A debit spread is a vertical spread where you pay a net premium (buy the more expensive option, sell the cheaper one). A credit spread is where you receive a net premium (sell the more expensive option, buy the cheaper one). Bull call spreads and bear put spreads are debit spreads; bull put spreads and bear call spreads are credit spreads. Functionally, a bull call spread and a bull put spread at the same strikes have equivalent risk/reward profiles. The choice between debit and credit often comes down to liquidity, bid-ask spread differences, and margin requirements.
How do you calculate max profit and max loss?
For a debit spread: max loss = net premium paid; max profit = difference between strikes minus net premium.

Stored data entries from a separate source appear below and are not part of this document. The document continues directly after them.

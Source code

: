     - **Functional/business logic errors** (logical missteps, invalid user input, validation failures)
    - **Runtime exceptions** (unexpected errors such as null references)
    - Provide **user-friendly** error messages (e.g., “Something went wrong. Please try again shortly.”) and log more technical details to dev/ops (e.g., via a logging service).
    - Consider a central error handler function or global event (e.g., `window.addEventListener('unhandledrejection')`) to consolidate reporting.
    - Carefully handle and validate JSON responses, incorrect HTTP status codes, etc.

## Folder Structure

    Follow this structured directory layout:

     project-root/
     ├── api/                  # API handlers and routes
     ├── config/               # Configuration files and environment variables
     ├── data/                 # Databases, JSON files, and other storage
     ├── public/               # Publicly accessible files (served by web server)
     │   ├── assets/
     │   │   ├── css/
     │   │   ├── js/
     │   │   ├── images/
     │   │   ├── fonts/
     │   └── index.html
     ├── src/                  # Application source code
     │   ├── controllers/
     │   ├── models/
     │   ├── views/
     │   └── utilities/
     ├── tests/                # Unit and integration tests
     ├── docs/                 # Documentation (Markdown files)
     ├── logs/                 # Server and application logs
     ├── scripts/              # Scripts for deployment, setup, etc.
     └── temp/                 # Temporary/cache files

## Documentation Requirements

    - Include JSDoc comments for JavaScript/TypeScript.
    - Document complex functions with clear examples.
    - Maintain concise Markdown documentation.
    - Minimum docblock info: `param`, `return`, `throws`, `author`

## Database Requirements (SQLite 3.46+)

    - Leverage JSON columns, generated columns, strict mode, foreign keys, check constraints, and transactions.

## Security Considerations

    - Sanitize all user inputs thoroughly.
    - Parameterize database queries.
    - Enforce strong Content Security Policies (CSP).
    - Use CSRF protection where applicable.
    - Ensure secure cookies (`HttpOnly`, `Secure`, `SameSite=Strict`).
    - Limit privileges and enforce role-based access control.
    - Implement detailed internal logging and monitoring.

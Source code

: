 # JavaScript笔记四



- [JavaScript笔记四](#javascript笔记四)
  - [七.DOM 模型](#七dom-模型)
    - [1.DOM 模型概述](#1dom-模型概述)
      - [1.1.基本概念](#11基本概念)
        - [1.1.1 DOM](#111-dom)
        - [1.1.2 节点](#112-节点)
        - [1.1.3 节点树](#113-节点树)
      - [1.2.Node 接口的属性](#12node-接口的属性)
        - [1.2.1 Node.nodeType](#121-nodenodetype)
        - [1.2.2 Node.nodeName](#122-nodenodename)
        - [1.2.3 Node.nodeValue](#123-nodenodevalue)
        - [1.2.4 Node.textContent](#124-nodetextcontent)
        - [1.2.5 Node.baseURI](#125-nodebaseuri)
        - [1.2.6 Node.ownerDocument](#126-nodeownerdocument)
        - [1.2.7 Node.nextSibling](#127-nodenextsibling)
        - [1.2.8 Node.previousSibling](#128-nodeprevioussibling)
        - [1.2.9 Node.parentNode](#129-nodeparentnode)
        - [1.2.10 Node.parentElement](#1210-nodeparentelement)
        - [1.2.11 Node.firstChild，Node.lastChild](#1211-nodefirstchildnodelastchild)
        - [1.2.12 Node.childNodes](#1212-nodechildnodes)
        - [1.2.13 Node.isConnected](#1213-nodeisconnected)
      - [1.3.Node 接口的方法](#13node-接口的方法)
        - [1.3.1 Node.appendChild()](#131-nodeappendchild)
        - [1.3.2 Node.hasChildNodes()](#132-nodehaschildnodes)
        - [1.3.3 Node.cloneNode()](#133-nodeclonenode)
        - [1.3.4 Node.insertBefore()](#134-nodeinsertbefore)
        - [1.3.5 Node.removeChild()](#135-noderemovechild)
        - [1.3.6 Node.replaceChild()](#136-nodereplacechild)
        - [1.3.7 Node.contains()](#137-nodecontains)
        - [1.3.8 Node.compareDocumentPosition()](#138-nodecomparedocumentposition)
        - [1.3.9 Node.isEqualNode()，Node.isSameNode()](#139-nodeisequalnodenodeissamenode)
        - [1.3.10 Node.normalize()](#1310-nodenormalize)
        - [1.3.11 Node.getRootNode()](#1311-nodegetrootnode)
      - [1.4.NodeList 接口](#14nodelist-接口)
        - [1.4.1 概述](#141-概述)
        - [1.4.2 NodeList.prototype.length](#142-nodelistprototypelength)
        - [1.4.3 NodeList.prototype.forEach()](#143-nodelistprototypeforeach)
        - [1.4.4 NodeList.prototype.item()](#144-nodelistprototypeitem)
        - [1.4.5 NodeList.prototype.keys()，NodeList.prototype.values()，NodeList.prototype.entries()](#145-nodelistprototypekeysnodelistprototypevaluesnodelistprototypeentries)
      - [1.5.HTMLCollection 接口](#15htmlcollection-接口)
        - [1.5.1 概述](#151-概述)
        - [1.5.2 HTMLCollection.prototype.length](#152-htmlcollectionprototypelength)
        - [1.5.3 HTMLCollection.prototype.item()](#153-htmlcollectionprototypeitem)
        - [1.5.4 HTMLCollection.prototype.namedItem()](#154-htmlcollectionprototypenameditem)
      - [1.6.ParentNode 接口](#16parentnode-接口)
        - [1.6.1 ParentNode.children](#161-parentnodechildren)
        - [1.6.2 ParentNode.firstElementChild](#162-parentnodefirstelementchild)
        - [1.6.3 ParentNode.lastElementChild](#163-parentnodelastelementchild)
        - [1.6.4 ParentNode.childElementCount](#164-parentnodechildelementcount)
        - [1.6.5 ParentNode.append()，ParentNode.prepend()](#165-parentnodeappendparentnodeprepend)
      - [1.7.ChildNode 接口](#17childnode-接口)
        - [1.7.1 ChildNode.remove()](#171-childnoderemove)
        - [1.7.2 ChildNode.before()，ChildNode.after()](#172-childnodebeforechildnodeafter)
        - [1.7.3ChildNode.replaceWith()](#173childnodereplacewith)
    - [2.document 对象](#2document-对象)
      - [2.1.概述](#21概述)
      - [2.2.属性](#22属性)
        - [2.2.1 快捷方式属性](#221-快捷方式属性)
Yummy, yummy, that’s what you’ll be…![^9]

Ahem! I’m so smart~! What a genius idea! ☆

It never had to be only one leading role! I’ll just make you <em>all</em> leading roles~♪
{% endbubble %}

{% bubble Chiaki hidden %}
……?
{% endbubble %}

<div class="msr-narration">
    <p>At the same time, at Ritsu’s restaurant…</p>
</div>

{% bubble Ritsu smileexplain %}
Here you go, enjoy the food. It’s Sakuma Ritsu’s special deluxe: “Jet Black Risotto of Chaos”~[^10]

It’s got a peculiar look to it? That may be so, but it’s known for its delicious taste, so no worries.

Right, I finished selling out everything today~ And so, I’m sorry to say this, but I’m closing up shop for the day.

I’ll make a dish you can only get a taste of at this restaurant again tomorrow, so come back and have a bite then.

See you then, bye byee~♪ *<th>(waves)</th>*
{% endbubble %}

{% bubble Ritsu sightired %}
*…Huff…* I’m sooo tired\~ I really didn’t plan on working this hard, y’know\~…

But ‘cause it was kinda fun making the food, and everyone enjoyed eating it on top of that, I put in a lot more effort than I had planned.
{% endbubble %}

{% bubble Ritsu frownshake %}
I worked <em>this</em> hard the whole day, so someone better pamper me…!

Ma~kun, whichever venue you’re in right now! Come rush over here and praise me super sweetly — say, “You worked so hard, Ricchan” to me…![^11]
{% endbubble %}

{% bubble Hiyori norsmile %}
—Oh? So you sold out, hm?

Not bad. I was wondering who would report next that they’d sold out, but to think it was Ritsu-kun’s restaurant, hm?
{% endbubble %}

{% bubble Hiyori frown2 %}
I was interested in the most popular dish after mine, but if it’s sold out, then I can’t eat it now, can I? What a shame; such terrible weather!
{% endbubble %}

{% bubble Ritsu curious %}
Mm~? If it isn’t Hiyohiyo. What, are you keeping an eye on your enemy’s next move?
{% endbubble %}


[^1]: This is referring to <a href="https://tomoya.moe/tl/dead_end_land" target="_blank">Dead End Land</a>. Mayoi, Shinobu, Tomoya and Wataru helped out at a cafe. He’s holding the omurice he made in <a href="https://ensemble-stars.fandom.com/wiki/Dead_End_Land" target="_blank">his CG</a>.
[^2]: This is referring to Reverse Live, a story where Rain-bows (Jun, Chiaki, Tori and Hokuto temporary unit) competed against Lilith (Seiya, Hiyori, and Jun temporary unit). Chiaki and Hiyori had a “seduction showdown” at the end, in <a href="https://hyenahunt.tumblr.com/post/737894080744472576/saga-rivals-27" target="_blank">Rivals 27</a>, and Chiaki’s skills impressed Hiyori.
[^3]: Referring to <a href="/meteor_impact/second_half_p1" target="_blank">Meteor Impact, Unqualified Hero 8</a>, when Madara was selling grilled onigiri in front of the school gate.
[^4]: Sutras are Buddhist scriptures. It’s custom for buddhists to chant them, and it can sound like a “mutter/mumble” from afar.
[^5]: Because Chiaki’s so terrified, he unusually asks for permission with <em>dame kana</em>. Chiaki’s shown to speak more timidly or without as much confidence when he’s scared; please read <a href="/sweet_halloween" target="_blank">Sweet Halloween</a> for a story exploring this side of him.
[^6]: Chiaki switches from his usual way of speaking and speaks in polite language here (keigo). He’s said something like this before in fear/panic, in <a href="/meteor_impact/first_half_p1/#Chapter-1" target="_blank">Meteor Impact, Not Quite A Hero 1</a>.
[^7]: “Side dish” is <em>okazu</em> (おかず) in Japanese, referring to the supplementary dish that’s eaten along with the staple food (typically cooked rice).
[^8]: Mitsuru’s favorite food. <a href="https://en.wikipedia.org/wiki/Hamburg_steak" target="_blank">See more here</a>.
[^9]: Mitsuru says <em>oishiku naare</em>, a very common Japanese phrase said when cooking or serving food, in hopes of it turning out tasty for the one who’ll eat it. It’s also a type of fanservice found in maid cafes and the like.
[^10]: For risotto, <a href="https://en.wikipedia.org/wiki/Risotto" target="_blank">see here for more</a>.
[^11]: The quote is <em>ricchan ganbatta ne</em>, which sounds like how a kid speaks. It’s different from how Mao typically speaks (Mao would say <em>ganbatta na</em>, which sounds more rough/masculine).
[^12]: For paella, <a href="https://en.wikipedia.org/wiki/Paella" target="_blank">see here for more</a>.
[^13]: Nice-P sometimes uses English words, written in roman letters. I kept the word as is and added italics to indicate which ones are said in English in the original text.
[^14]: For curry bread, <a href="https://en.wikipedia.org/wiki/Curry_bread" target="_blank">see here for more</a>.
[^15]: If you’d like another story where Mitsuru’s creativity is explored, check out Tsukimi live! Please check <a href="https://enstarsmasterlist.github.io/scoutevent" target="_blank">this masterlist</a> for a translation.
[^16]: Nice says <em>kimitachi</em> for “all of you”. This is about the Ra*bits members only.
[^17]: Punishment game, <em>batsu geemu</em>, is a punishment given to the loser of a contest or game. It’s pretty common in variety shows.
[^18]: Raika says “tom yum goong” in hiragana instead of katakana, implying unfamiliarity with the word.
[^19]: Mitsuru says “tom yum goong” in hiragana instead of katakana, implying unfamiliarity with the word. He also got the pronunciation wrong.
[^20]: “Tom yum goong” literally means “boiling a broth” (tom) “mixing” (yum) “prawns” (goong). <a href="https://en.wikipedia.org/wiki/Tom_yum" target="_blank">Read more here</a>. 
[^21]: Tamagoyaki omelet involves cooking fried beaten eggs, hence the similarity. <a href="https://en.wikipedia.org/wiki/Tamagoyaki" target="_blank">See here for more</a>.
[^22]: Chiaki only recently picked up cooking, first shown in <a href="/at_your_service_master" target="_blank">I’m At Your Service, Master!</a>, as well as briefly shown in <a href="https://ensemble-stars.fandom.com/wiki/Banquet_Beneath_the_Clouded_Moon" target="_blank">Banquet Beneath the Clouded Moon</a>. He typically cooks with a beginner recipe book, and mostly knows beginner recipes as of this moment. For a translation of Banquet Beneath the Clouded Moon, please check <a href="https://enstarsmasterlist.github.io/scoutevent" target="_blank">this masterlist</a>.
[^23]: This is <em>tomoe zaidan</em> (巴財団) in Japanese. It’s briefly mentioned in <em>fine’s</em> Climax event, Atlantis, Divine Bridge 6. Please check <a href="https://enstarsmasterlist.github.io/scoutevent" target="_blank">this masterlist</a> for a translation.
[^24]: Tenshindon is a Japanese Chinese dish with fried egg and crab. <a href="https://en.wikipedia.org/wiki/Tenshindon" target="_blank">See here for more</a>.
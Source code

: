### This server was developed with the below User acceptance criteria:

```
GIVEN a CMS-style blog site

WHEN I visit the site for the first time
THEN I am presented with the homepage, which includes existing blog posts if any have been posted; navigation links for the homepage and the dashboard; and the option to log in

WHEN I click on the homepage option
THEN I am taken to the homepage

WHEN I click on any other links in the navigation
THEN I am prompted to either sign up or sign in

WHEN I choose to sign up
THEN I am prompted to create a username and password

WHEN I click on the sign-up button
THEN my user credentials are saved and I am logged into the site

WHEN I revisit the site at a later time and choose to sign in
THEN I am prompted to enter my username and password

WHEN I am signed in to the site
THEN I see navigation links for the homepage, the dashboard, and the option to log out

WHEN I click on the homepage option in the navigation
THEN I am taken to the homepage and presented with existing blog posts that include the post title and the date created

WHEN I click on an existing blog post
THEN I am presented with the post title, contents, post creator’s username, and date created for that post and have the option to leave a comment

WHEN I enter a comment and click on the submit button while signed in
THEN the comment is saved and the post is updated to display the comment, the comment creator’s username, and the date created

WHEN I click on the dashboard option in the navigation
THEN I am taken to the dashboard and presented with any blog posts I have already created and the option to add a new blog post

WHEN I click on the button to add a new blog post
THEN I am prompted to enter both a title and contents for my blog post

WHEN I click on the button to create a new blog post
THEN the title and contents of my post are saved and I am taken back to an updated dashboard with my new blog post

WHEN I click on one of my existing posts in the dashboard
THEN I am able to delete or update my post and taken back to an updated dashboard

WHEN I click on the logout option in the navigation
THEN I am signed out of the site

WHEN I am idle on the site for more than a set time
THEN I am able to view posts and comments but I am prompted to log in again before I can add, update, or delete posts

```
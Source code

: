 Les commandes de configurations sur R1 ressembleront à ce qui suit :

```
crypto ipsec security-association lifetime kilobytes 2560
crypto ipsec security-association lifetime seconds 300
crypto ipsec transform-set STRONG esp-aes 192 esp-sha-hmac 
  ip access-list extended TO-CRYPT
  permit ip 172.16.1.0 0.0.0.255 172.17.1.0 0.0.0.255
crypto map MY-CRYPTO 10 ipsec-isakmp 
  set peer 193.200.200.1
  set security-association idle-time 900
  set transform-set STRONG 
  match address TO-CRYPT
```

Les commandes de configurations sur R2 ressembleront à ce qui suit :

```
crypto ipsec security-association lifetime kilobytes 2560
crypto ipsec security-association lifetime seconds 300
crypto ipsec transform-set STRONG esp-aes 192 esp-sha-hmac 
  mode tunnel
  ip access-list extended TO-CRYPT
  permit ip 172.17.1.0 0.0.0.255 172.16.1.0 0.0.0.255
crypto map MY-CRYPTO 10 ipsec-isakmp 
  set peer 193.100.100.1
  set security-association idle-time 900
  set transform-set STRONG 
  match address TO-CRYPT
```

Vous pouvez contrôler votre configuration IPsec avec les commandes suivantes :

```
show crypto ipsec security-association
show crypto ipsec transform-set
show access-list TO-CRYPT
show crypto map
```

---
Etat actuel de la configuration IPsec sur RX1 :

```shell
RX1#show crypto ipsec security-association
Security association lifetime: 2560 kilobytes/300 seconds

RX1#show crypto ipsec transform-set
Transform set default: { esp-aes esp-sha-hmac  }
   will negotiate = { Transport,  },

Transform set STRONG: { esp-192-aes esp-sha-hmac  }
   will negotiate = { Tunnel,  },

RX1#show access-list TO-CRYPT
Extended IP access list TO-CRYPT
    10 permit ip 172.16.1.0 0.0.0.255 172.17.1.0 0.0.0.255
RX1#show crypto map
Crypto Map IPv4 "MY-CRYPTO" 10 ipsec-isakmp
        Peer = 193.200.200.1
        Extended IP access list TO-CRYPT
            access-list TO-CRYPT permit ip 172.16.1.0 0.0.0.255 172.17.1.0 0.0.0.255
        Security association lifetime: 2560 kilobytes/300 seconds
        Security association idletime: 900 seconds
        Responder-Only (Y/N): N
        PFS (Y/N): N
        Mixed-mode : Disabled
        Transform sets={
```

For a credit spread: max profit = net premium received; max loss = difference between strikes minus net premium. Example: a bull call spread buying the $100 call at $5 and selling the $105 call at $3 costs $2 net. Max loss is $2 ($200 per spread). Max profit is $5 (strike width) minus $2 (cost) = $3 ($300 per spread). The trade profits if the stock is above $102 at expiration (strike + cost = breakeven).
When should you use a vertical spread instead of buying a single option?
Use vertical spreads when implied volatility is high (selling the second leg offsets the elevated premium cost), when you want to define your maximum risk precisely, when you have a moderate directional view rather than an extreme one, or when you want to reduce the impact of time decay (the sold option offsets some of the theta from the bought option). The trade-off is capped profit: the sold option limits your upside. If you expect a very large move, an outright option may be better. For moderate, defined moves, spreads offer superior risk/reward by funding part of the trade through the sold leg.